Start of Block

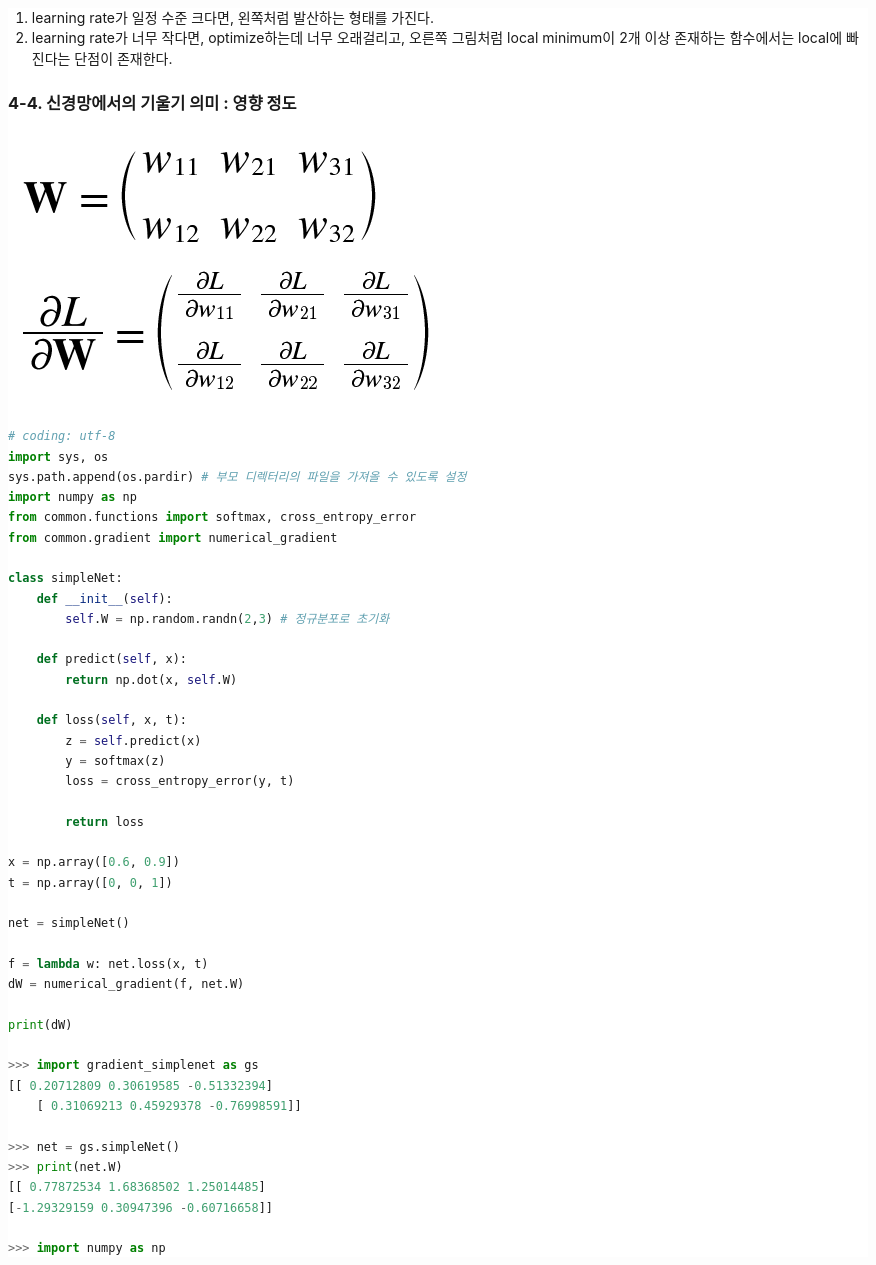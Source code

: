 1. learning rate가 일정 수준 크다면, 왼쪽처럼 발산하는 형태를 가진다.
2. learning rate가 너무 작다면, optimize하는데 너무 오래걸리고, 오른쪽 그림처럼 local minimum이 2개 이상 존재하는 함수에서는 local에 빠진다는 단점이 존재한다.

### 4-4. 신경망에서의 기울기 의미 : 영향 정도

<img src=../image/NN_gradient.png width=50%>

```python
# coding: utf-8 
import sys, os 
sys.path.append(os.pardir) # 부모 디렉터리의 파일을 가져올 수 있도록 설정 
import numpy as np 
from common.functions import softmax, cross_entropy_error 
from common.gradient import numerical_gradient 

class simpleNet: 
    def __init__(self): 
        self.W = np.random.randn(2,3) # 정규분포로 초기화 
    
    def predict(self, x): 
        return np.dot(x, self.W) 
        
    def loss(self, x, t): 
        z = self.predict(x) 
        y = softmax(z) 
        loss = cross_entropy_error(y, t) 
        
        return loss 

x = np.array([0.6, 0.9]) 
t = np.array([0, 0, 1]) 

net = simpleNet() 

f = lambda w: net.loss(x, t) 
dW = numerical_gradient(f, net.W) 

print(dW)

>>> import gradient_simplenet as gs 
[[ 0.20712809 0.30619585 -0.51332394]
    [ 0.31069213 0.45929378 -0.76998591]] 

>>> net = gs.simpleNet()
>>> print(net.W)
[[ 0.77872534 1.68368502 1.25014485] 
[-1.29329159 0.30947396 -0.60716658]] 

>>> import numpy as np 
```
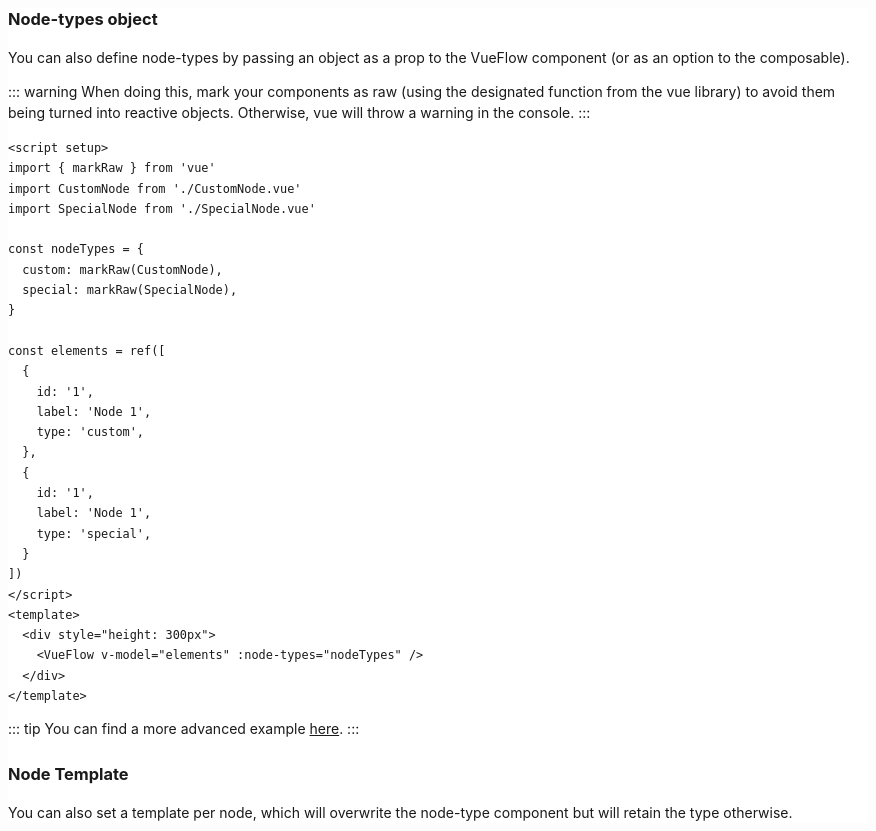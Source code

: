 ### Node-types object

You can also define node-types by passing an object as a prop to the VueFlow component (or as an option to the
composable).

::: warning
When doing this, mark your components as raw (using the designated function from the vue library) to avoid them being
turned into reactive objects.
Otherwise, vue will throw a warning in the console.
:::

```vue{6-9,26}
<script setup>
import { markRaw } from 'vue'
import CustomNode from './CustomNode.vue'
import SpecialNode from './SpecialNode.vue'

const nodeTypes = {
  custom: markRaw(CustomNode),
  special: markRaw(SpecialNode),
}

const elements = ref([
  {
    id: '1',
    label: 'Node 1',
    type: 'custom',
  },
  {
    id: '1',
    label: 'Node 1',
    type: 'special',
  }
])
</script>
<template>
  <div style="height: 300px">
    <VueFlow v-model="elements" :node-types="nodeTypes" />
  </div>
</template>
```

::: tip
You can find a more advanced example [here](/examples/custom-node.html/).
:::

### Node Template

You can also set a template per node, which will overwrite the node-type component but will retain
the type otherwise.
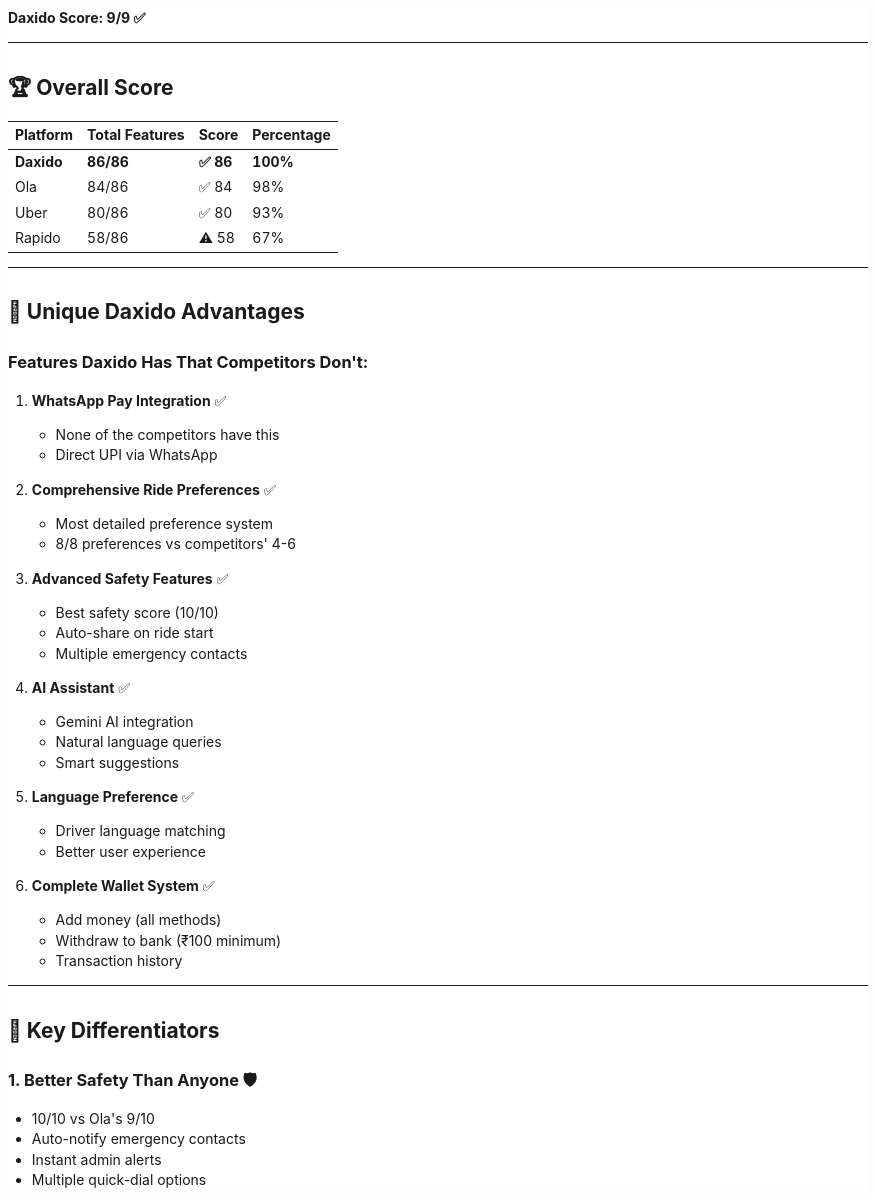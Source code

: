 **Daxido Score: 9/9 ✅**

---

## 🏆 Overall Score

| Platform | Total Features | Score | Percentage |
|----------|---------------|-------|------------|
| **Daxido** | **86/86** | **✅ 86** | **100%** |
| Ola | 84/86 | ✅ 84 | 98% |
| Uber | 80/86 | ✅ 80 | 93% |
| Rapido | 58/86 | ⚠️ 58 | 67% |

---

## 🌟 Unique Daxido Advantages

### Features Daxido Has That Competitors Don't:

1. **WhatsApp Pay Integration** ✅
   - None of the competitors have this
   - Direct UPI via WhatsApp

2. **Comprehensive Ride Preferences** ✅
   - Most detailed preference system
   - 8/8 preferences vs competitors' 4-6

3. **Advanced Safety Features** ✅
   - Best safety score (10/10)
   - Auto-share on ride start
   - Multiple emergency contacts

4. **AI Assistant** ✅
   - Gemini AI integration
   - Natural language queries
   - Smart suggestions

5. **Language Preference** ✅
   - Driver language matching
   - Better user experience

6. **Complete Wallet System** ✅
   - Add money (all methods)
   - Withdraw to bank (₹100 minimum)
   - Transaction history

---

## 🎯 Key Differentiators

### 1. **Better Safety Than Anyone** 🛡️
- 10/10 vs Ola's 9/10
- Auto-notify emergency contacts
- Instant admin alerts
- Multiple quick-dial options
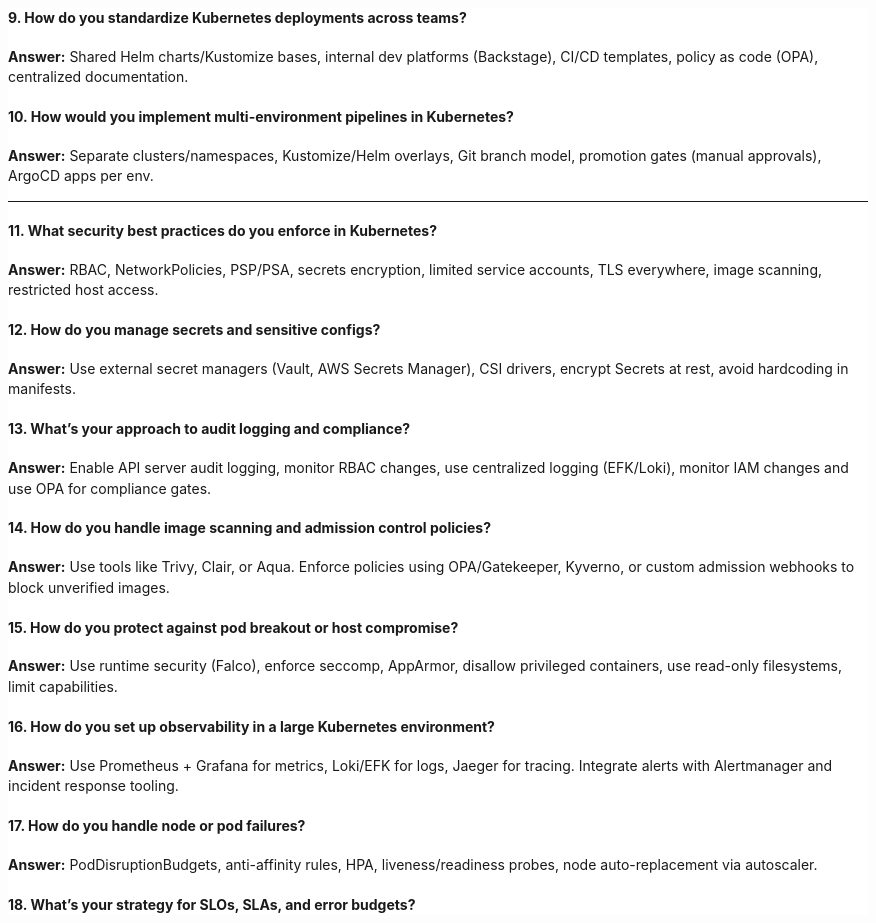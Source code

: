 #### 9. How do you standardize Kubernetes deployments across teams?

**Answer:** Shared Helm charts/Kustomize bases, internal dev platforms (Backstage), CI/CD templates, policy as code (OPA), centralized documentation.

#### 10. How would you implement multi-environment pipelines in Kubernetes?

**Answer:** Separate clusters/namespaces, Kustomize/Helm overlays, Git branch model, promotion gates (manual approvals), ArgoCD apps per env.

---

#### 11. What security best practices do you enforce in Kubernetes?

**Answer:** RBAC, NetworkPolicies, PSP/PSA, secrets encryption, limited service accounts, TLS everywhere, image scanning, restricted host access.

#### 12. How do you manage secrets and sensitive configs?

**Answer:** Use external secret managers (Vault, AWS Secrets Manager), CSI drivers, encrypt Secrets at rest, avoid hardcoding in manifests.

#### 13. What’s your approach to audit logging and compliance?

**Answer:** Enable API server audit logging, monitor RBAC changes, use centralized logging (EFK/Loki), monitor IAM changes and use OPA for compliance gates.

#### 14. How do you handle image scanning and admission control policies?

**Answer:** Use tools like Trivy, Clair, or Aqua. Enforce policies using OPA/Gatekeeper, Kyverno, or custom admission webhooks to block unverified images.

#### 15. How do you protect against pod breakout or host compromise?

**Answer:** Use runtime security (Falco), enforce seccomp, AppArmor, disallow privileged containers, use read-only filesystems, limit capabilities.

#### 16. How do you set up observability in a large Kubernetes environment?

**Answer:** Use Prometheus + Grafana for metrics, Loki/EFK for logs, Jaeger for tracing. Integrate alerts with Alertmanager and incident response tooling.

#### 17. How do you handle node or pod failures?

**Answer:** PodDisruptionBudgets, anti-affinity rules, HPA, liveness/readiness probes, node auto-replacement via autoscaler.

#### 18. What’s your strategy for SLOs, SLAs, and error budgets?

End of Block

| EXERCISE OBJECTIVE |
Check each line of the entries above for the word "model". List the ones that have it.

| REPLY |
    <VueFlow v-model="elements" :node-types="nodeTypes" />
**Answer:** Separate clusters/namespaces, Kustomize/Helm overlays, Git branch model, promotion gates (manual approvals), ArgoCD apps per env.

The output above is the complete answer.